In `@environments/metaworld/env.py`:
- Around line 93-95: list_environments currently returns
get_all_environment_ids() which includes non-MetaWorld environments; update
environments/metaworld/env.py so MetaWorld.list_environments filters that full
list to only MetaWorld IDs (e.g., by matching the MetaWorld naming/prefix or
consulting a MetaWorld registry) before returning. Locate the list_environments
method and replace the direct return of get_all_environment_ids() with a
filtered comprehension or helper that selects only environment IDs belonging to
MetaWorld, preserving the async signature and docstring.

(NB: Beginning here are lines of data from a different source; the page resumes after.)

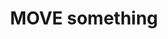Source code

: ---
pid: LS165
title: MOVE something
location_transcription: City Hall, Osage St, Police Dept headquarters
zipcode: '20009'
outside_phl: 'Washington DC '
neighborhood: 
age: '23'
age_range: 20-29
instagram: 
image_file_name: LS_165.jpg
proposal_transcription: Something recognizing the Osage St MOVE bombing by the City
  of Philadelphia
topic: African Americans,History,Neighborhoods,Philadelphia,Social Justice,Violence
topic_summary: 0, 0, 0, 0, 0, 0
type: Mural,Sculpture Statue,Memorial
keywords_other: MOVE, History, Philadelphia
credit: Kelechi
image_labels: MOVE something
twitter: 
facebook: 
permalink: "/monuments/ls165/"
layout: item-page
---
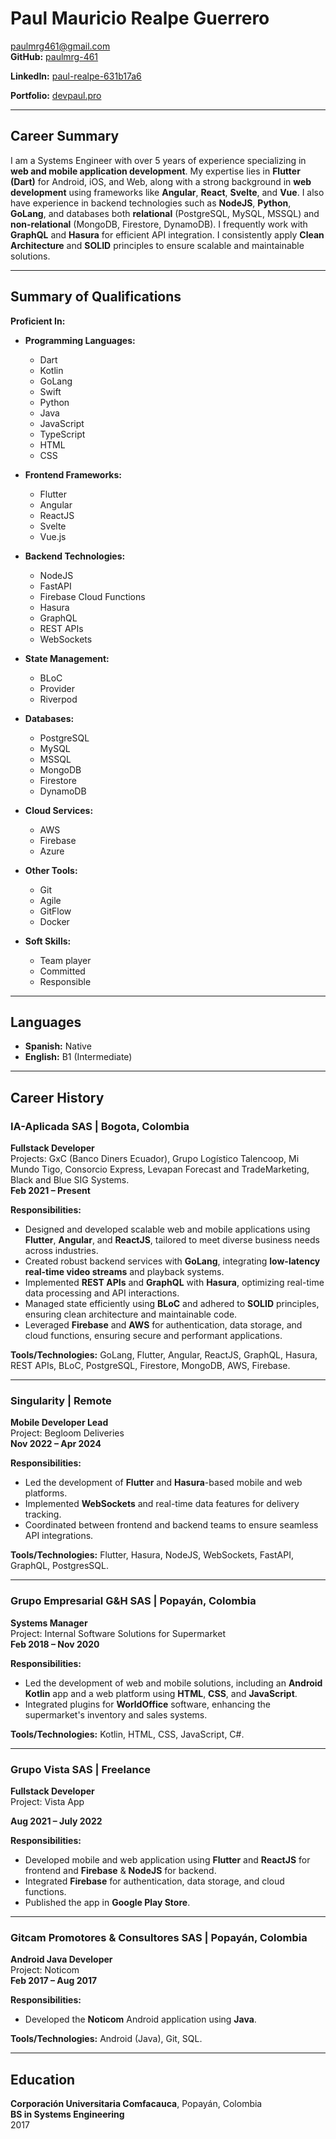 # Paul Mauricio Realpe Guerrero

paulmrg461@gmail.com  
**GitHub:** [paulmrg-461](https://github.com/paulmrg-461)

**LinkedIn:** [paul-realpe-631b17a6](https://www.linkedin.com/in/paul-realpe-631b17a6) 

**Portfolio:** [devpaul.pro](https://devpaul.pro) 

---

## Career Summary

I am a Systems Engineer with over 5 years of experience specializing in **web and mobile application development**. My expertise lies in **Flutter (Dart)** for Android, iOS, and Web, along with a strong background in **web development** using frameworks like **Angular**, **React**, **Svelte**, and **Vue**. I also have experience in backend technologies such as **NodeJS**, **Python**, **GoLang**, and databases both **relational** (PostgreSQL, MySQL, MSSQL) and **non-relational** (MongoDB, Firestore, DynamoDB). I frequently work with **GraphQL** and **Hasura** for efficient API integration. I consistently apply **Clean Architecture** and **SOLID** principles to ensure scalable and maintainable solutions.

---

## Summary of Qualifications

**Proficient In:**
- **Programming Languages:**
  - Dart
  - Kotlin
  - GoLang
  - Swift
  - Python
  - Java
  - JavaScript
  - TypeScript
  - HTML
  - CSS

- **Frontend Frameworks:**
  - Flutter
  - Angular
  - ReactJS
  - Svelte
  - Vue.js

- **Backend Technologies:**
  - NodeJS
  - FastAPI
  - Firebase Cloud Functions
  - Hasura
  - GraphQL
  - REST APIs
  - WebSockets

- **State Management:**
  - BLoC
  - Provider
  - Riverpod

- **Databases:**
  - PostgreSQL
  - MySQL
  - MSSQL
  - MongoDB
  - Firestore
  - DynamoDB

- **Cloud Services:**
  - AWS
  - Firebase
  - Azure

- **Other Tools:**
  - Git
  - Agile
  - GitFlow
  - Docker

- **Soft Skills:**
  - Team player
  - Committed
  - Responsible
---

## Languages

- **Spanish:** Native  
- **English:** B1 (Intermediate)

---

## Career History

### IA-Aplicada SAS | Bogota, Colombia
**Fullstack Developer**  
Projects: GxC (Banco Diners Ecuador), Grupo Logístico Talencoop, Mi Mundo Tigo, Consorcio Express, Levapan Forecast and TradeMarketing, Black and Blue SIG Systems.  
**Feb 2021 – Present**

**Responsibilities:**
- Designed and developed scalable web and mobile applications using **Flutter**, **Angular**, and **ReactJS**, tailored to meet diverse business needs across industries.
- Created robust backend services with **GoLang**, integrating **low-latency real-time video streams** and playback systems.
- Implemented **REST APIs** and **GraphQL** with **Hasura**, optimizing real-time data processing and API interactions.
- Managed state efficiently using **BLoC** and adhered to **SOLID** principles, ensuring clean architecture and maintainable code.
- Leveraged **Firebase** and **AWS** for authentication, data storage, and cloud functions, ensuring secure and performant applications.

**Tools/Technologies:** GoLang, Flutter, Angular, ReactJS, GraphQL, Hasura, REST APIs, BLoC, PostgreSQL, Firestore, MongoDB, AWS, Firebase.

---

### Singularity | Remote
**Mobile Developer Lead**  
Project: Begloom Deliveries  
**Nov 2022 – Apr 2024**

**Responsibilities:**
- Led the development of **Flutter** and **Hasura**-based mobile and web platforms.
- Implemented **WebSockets** and real-time data features for delivery tracking.
- Coordinated between frontend and backend teams to ensure seamless API integrations.

**Tools/Technologies:** Flutter, Hasura, NodeJS, WebSockets, FastAPI, GraphQL, PostgresSQL.

---

### Grupo Empresarial G&H SAS | Popayán, Colombia
**Systems Manager**  
Project: Internal Software Solutions for Supermarket  
**Feb 2018 – Nov 2020**

**Responsibilities:**
- Led the development of web and mobile solutions, including an **Android Kotlin** app and a web platform using **HTML**, **CSS**, and **JavaScript**.
- Integrated plugins for **WorldOffice** software, enhancing the supermarket's inventory and sales systems.

**Tools/Technologies:** Kotlin, HTML, CSS, JavaScript, C#.

---

### Grupo Vista SAS | Freelance
**Fullstack Developer**  
Project: Vista App

**Aug 2021 – July 2022**

**Responsibilities:**
- Developed mobile and web application using **Flutter** and **ReactJS** for frontend and **Firebase** & **NodeJS** for backend.
- Integrated **Firebase** for authentication, data storage, and cloud functions.
- Published the app in **Google Play Store**.

---

### Gitcam Promotores & Consultores SAS | Popayán, Colombia
**Android Java Developer**  
Project: Noticom  
**Feb 2017 – Aug 2017**

**Responsibilities:**
- Developed the **Noticom** Android application using **Java**.

**Tools/Technologies:** Android (Java), Git, SQL.

---

## Education

**Corporación Universitaria Comfacauca**, Popayán, Colombia  
**BS in Systems Engineering**  
2017
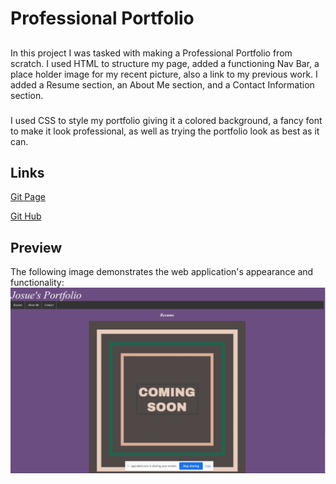 # Professional Portfolio

##
 In this project I was tasked with making a Professional Portfolio from scratch. I used HTML to structure my page, added a functioning Nav Bar, a place holder image for my recent picture, also a link to my previous work. I added a Resume section, an About Me section, and a Contact Information section.

###
 I used CSS to style my portfolio giving it a colored background, a fancy font to make it look professional, as well as trying the portfolio look as best as it can.


 ##  Links
[Git Page](https://jlopez1227.github.io/professional-portfolio/)

[Git Hub](https://github.com/JLopez1227/professional-portfolio)

## Preview
The following image demonstrates the web application's appearance and functionality:
![Preview of Website(Desktop)](./Screenshot%202023-03-23%20211431.png)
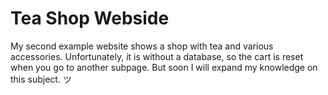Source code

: # Tea Shop Webside

My second example website shows a shop with tea and various accessories.
Unfortunately, it is without a database, so the cart is reset when you go to another subpage. 
But soon I will expand my knowledge on this subject. ツ
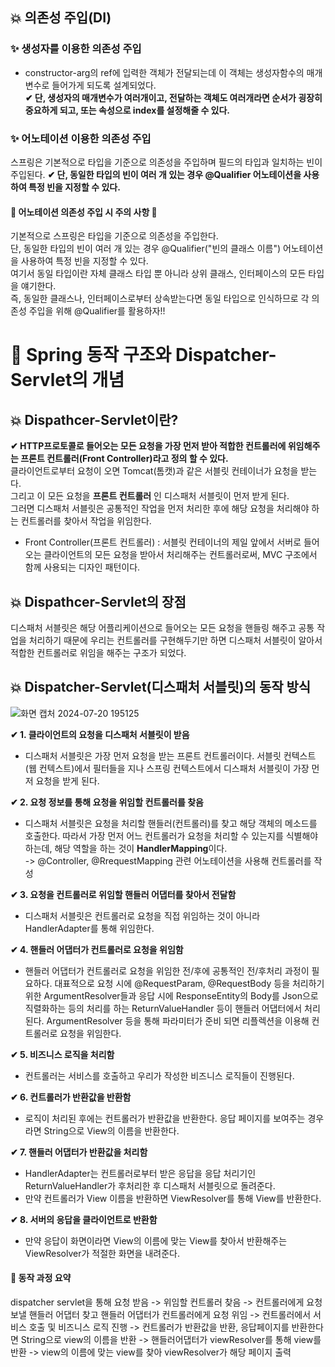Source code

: ## 💥 의존성 주입(DI)
### ✨ 생성자를 이용한 의존성 주입
- constructor-arg의 ref에 입력한 객체가 전달되는데 이 객체는 생성자함수의 매개변수로 들어가게 되도록 설계되었다.   
**✔ 단, 생성자의 매개변수가 여러개이고, 전달하는 객체도 여러개라면 순서가 굉장히 중요하게 되고, 또는 속성으로 index를 설정해줄 수 있다.**

### ✨ 어노테이션 이용한 의존성 주입
스프링은 기본적으로 타입을 기준으로 의존성을 주입하며 필드의 타입과 일치하는 빈이 주입된다.
**✔ 단, 동일한 타입의 빈이 여러 개 있는 경우 @Qualifier 어노테이션을 사용하여 특정 빈을 지정할 수 있다.**

####  📢 어노테이션 의존성 주입 시 주의 사항 📢
기본적으로 스프링은 타입을 기준으로 의존성을 주입한다.     
단, 동일한 타입의 빈이 여러 개 있는 경우 @Qualifier("빈의 클래스 이름") 어노테이션을 사용하여 특정 빈을 지정할 수 있다.   
여기서 동일 타입이란 자체 클래스 타입 뿐 아니라 상위 클래스, 인터페이스의 모든 타입을 얘기한다.   
즉, 동일한 클래스나, 인터페이스로부터 상속받는다면 동일 타입으로 인식하므로 각 의존성 주입을 위해 @Qualifier를 활용하자!! 

# 🎉 Spring 동작 구조와 Dispatcher-Servlet의 개념

## 💥 Dispathcer-Servlet이란?
**✔ HTTP프로토콜로 들어오는 모든 요청을 가장 먼저 받아 적합한 컨트롤러에 위임해주는 프론트 컨트롤러(Front Controller)라고 정의 할 수 있다.**   
클라이언트로부터 요청이 오면 Tomcat(톰캣)과 같은 서블릿 컨테이너가 요청을 받는다.   
그리고 이 모든 요청을 **프론트 컨트롤러** 인 디스패처 서블릿이 먼저 받게 된다.   
그러면 디스패처 서블릿은 공통적인 작업을 먼저 처리한 후에 해당 요청을 처리해야 하는 컨트롤러를 찾아서 작업을 위임한다.    
  - Front Controller(프론트 컨트롤러) : 서블릿 컨테이너의 제일 앞에서 서버로 들어오는 클라이언트의 모든 요청을 받아서 처리해주는 컨트롤러로써, MVC 구조에서 함께 사용되는 디자인 패턴이다.
		  
		  
##  💥 Dispathcer-Servlet의 장점
디스패처 서블릿은 해당 어플리케이션으로 들어오는 모든 요청을 핸들링 해주고 공통 작업을 처리하기 때문에 우리는 컨트롤러를 구현해두기만 하면 디스패처 서블릿이 알아서 적합한 컨트롤러로 위임을 해주는 구조가 되었다.
		


## 💥 Dispatcher-Servlet(디스패처 서블릿)의 동작 방식

![화면 캡처 2024-07-20 195125](https://github.com/user-attachments/assets/25bf5a79-da55-41f2-931d-cc22654162e9)

 **✔ 1. 클라이언트의 요청을 디스패처 서블릿이 받음**   
   - 디스패처 서블릿은 가장 먼저 요청을 받는 프론트 컨트롤러이다. 서블릿 컨텍스트(웹 컨텍스트)에서 필터들을 지나 스프링 컨텍스트에서 디스패처 서블릿이 가장 먼저 요청을 받게 된다.

 **✔ 2. 요청 정보를 통해 요청을 위임할 컨트롤러를 찾음**
   - 디스패처 서블릿은 요청을 처리할 핸들러(컨트롤러)를 찾고 해당 객체의 메소드를 호출한다. 따라서 가장 먼저 어느 컨트롤러가 요청을 처리할 수 있는지를 식별해야 하는데, 해당 역할을 하는 것이 **HandlerMapping**이다.   
	-> @Controller, @RrequestMapping 관련 어노테이션을 사용해 컨트롤러를 작성
	
 **✔ 3. 요청을 컨트롤러로 위임할 핸들러 어댑터를 찾아서 전달함**
  - 디스패처 서블릿은 컨트롤러로 요청을 직접 위임하는 것이 아니라 HandlerAdapter를 통해 위임한다.
	
 **✔ 4. 핸들러 어댑터가 컨트롤러로 요청을 위임함**
   - 핸들러 어댑터가 컨트롤러로 요청을 위임한 전/후에 공통적인 전/후처리 과정이 필요하다. 대표적으로 요청 시에 @RequestParam, @RequestBody 등을 처리하기 위한	ArgumentResolver들과 응답 시에 ResponseEntity의 Body를 Json으로 직렬화하는 등의 처리를 하는 ReturnValueHandler 등이 핸들러 어댑터에서 처리된다. ArgumentResolver 등을 통해 파라미터가 준비 되면 리플렉션을 이용해 컨트롤러로 요청을 위임한다.       

 **✔ 5. 비즈니스 로직을 처리함**
   - 컨트롤러는 서비스를 호출하고 우리가 작성한 비즈니스 로직들이 진행된다.
	
 **✔ 6. 컨트롤러가 반환값을 반환함**
   - 로직이 처리된 후에는 컨트롤러가 반환값을 반환한다. 응답 페이지를 보여주는 경우라면 String으로 View의 이름을 반환한다.
	
 **✔ 7. 핸들러 어댑터가 반환값을 처리함**
   - HandlerAdapter는 컨트롤러로부터 받은 응답을 응답 처리기인 ReturnValueHandler가 후처리한 후 디스패처 서블릿으로 돌려준다.
   - 만약 컨트롤러가 View 이름을 반환하면 ViewResolver를 통해 View를 반환한다.
	 
 **✔ 8. 서버의 응답을 클라이언트로 반환함**
   - 만약 응답이 화면이라면 View의 이름에 맞는 View를 찾아서 반환해주는 ViewResolver가 적절한 화면을 내려준다.

#### 📢 동작 과정 요약
 dispatcher servlet을 통해 요청 받음 -> 위임할 컨트롤러 찾음 -> 컨트롤러에게 요청보낼 핸들러 어댑터 찾고 핸들러 어댑터가 컨트롤러에게 요청 위임 ->
 컨트롤러에서 서비스 호출 및 비즈니스 로직 진행 -> 컨트롤러가 반환값을 반환, 응답페이지를 반환한다면 String으로 view의 이름을 반환 ->
 핸들러어댑터가 viewResolver를 통해 view를 반환 -> view의 이름에 맞는 view를 찾아 viewResolver가 해당 페이지 출력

In `@environments/metaworld/requirements.txt`:
- Around line 10-11: The metaworld git dependency is currently tracking the
repository default branch which risks non-reproducible builds; update the
dependency line "metaworld @
git+https://github.com/Farama-Foundation/Metaworld.git" to pin it to the stable
v3.0.0 release (e.g. add `@v3.0.0` to the git URL or use an exact version
specifier) so installs are reproducible, then re-lock/reinstall dependencies to
verify.

🧹 Nitpick comments (8)

environments/procthor/requirements.txt (1)
9-11: Consider pinning the procthor git dependency to a specific commit for reproducible builds.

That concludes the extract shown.